Why Bitcoin Is Underperforming Stocks in 2025
Historically, Bitcoin has tended to move alongside risk assets during strong bull phases. Extended periods where equities rally while Bitcoin underperforms have been rare. The last comparable instance occurred in 2014, when the S&P 500 advanced while Bitcoin declined across the full calendar year.
That earlier divergence followed the unwinding of a speculative excess, exacerbated by structural failures in the crypto ecosystem at the time. Today’s market structure is fundamentally different, shaped by institutional custody, regulated exchanges, and spot Bitcoin ETFs. Yet the parallel is still relevant: in both cases, decoupling emerged after a powerful advance, signalling a digestion phase rather than a definitive trend reversal.
In the current cycle, the divergence appears driven less by systemic stress and more by positioning dynamics following the approval and rapid adoption of spot Bitcoin ETFs earlier this year.
Bitcoin’s Halving Cycle and What Typically Happens After a Market Peak
Bitcoin’s price behaviour continues to track its historical halving rhythm.

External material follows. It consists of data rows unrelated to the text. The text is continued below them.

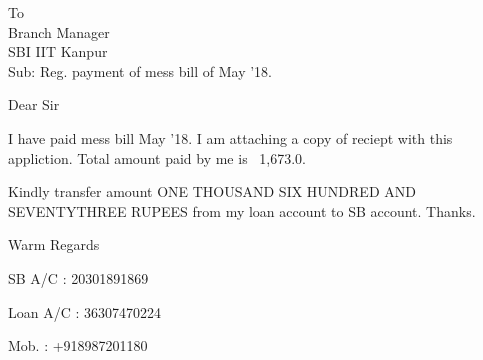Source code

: \documentclass{letter}
\date{July 5, 2018}
\begin{document}
\begin{letter}{To \\ Branch Manager \\ SBI IIT Kanpur \\ Sub: Reg. payment of mess bill of May '18.}
\opening{Dear Sir}
I have paid mess bill May '18. I am attaching a copy of reciept with this appliction. Total amount paid by me is \rupee~1,673.0. \par 
Kindly transfer amount ONE THOUSAND SIX HUNDRED AND SEVENTYTHREE RUPEES from my loan account to SB account. Thanks.
\closing{Warm Regards}
SB A/C : 20301891869\par 
Loan A/C : 36307470224\par 
Mob. : +918987201180

\end{letter}
\end{document}

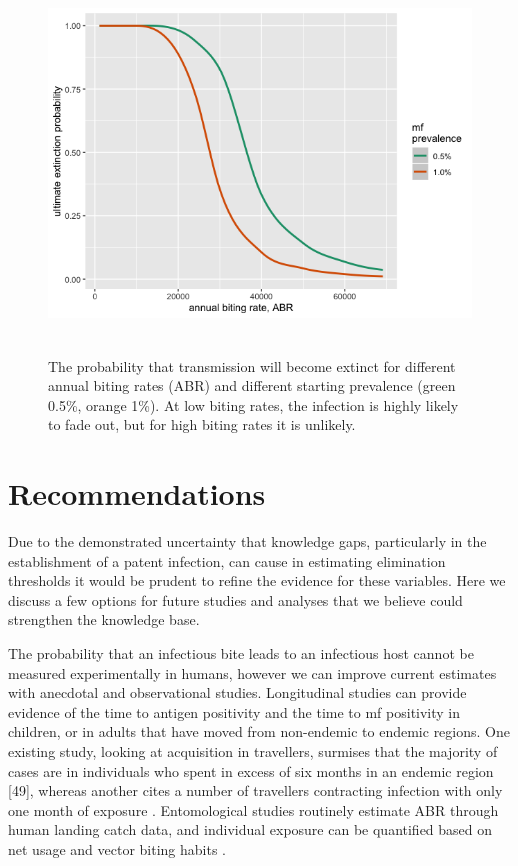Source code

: \begin{figure}
    \centering
    \includegraphics[height=10cm]{Project/Figures/LFElimination/Figure5.png}
    \caption{The probability that transmission will become extinct for different annual biting rates (ABR) and different starting prevalence (green 0.5\%, orange 1\%).  At low biting rates, the infection is highly likely to fade out, but for high biting rates it is unlikely.}
    \label{fig:Elim_5}
\end{figure}

\section{Recommendations}

Due to the demonstrated uncertainty that knowledge gaps, particularly in the establishment of a patent infection, can cause in estimating elimination thresholds it would be prudent to refine the evidence for these variables. Here we discuss a few options for future studies and analyses that we believe could strengthen the knowledge base.

The probability that an infectious bite leads to an infectious host cannot be measured experimentally in humans, however we can improve current estimates with anecdotal and observational studies. Longitudinal studies can provide evidence of the time to antigen positivity and the time to mf positivity in children, or in adults that have moved from non-endemic to endemic regions. One existing study, looking at acquisition in travellers, surmises that the majority of cases are in individuals who spent in excess of six months in an endemic region [49], whereas another cites a number of travellers contracting infection with only one month of exposure \cite{Jones2014}. Entomological studies routinely estimate ABR through human landing catch data, and individual exposure can be quantified based on net usage and vector biting habits \cite{Reimer2013_insecticidal,Thomsen2017}.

The most recent halving occurred in April 2024, with Bitcoin reaching its cycle peak roughly 18 months later in October 2025. Previous cycles suggest that once this peak window passes, Bitcoin often enters a prolonged digestion phase marked by volatility, corrections, and range-bound trading.
If history holds, this consolidation phase could extend into late 2026 before momentum rebuilds ahead of the next halving in 2028. Importantly, this does not imply a collapse, but rather a period where price appreciation slows while the market absorbs prior gains.

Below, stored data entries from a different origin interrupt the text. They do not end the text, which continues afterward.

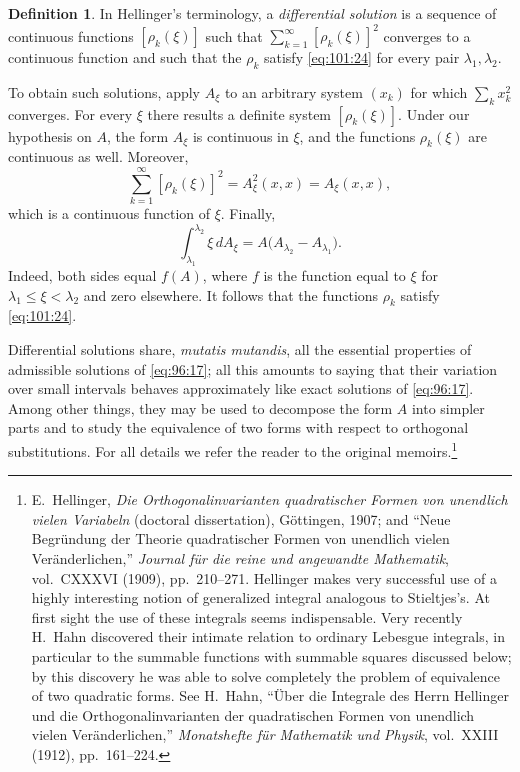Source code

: \documentclass[
  paper=b5,
  fontsize=13pt,
  twoside=true,
  open=any,
  bookmarkpackage=false,
  chapterprefix=true,
  headings=normal
]{scrbook}
\theoremstyle{definition}
\newtheorem*{definition}{Definition}
\begin{document}
\begin{definition}
In Hellinger's terminology, a \emph{differential solution} is a sequence of
continuous functions \([\rho_k(\xi)]\) such that
\(\sum_{k=1}^{\infty}[\rho_k(\xi)]^2\) converges to a continuous function and
such that the \(\rho_k\) satisfy \eqref{eq:101:24} for every pair
\(\lambda_1,\lambda_2\).
\end{definition}

To obtain such solutions, apply \(A_\xi\) to an arbitrary system \((x_k)\)
for which \(\sum_kx_k^2\) converges.  For every \(\xi\) there results a
definite system \([\rho_k(\xi)]\).  Under our hypothesis on \(A\), the form
\(A_\xi\) is continuous in \(\xi\), and the functions \(\rho_k(\xi)\) are
continuous as well.  Moreover,
\[
  \sum_{k=1}^{\infty}[\rho_k(\xi)]^2
  =A_\xi^2(x,x)=A_\xi(x,x),
\]
which is a continuous function of \(\xi\).  Finally,
\[
  \int_{\lambda_1}^{\lambda_2}\xi\,dA_\xi
  =A\bigl(A_{\lambda_2}-A_{\lambda_1}\bigr).
\]
Indeed, both sides equal \(f(A)\), where \(f\) is the function equal to
\(\xi\) for \(\lambda_1\le\xi<\lambda_2\) and zero elsewhere.  It follows
that the functions \(\rho_k\) satisfy \eqref{eq:101:24}.

Differential solutions share, \emph{mutatis mutandis}, all the essential
properties of admissible solutions of
\eqref{eq:96:17}; all this amounts to saying that their variation over small
intervals behaves approximately like exact solutions of
\eqref{eq:96:17}.  Among other things, they may be used to decompose the form
\(A\) into simpler parts and to study the equivalence of two forms with
respect to orthogonal substitutions.  For all details we refer the reader to
the original memoirs.\footnote{E.~Hellinger, \emph{Die Orthogonalinvarianten
quadratischer Formen von unendlich vielen Variabeln} (doctoral dissertation),
Göttingen, 1907; and ``Neue Begründung der Theorie quadratischer Formen von
unendlich vielen Veränderlichen,'' \emph{Journal für die reine und angewandte
Mathematik}, vol.~CXXXVI (1909), pp.~210--271.  Hellinger makes very successful
use of a highly interesting notion of generalized integral analogous to
Stieltjes's.  At first sight the use of these integrals seems indispensable.
Very recently H.~Hahn discovered their intimate relation to ordinary
Lebesgue integrals, in particular to the summable functions with summable
squares discussed below; by this discovery he was able to solve completely
the problem of equivalence of two quadratic forms.  See H.~Hahn, ``Über die
Integrale des Herrn Hellinger und die Orthogonalinvarianten der quadratischen
Formen von unendlich vielen Veränderlichen,'' \emph{Monatshefte für Mathematik
und Physik}, vol.~XXIII (1912), pp.~161--224.}
\end{document}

This pattern helps explain why Bitcoin can underperform equities even as its longer-term adoption narrative remains intact.

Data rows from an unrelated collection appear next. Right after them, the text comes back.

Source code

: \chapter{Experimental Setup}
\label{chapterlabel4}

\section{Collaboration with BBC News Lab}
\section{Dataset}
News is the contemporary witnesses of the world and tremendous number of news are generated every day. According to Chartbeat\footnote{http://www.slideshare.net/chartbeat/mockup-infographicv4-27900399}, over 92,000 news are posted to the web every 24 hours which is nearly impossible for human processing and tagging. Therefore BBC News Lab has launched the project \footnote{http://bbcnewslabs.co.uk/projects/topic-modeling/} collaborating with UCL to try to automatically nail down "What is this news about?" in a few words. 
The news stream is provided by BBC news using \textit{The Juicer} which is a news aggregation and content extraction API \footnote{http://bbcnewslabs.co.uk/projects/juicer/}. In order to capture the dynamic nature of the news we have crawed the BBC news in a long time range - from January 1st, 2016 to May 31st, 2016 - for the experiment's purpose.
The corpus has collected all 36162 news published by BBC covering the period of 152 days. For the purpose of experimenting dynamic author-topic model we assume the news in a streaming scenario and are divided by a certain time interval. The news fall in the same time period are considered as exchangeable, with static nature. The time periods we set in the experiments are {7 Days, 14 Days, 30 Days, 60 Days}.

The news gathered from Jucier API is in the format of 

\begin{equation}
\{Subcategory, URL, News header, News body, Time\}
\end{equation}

Bitcoin Price Forecasts for 2026: What Major Banks Are Predicting
Despite near-term caution, several major financial institutions maintain constructive long-term forecasts.
Analysts at Standard Chartered and Bernstein both project Bitcoin reaching approximately $150,000 in 2026. While these targets represent downward revisions from earlier, more aggressive forecasts, they still imply upside of roughly 70–75% from current levels.
Looking further out, Standard Chartered’s Geoff Kendrick estimates Bitcoin could approach $500,000 by 2030, while Bernstein’s Gautam Chhugani has outlined scenarios where Bitcoin reaches $1 million by the early 2030s.
These projections are based largely on continued institutional allocation, ETF inflows, and improving regulatory clarity rather than speculative retail demand.
Bitcoin’s Technical Structure and Key Levels to Watch
From a technical perspective, Bitcoin’s correction has reset momentum without breaking its broader long-term structure. The $80,000–$85,000 zone has emerged as a critical support area, aligning with prior consolidation ranges and longer-term trend dynamics where buyers previously stepped in.
While momentum indicators have cooled following the October peak, price action so far suggests controlled distribution rather than panic selling. A sustained hold above this region would reinforce the view that Bitcoin is consolidating within a larger structural uptrend rather than entering a new bear market.

Bitcoin Price Outlook 2026: Why This Cycle Looks Different
Bitcoin’s decoupling from equities is not necessarily a bearish omen. Instead, it reflects a maturing market transitioning from explosive upside into a phase where fundamentals, positioning, and institutional behaviour matter more than momentum alone.
History suggests that periods of relative underperformance following a peak often set the groundwork for the next expansion phase. For investors, the key takeaway is not whether Bitcoin outperforms stocks every year, but whether the long-term adoption thesis remains intact through these quieter phases.
If institutional participation continues to deepen and the ETF framework keeps attracting capital, Bitcoin’s current divergence from equities may ultimately prove less a warning sign and more a pause before the next structural move higher.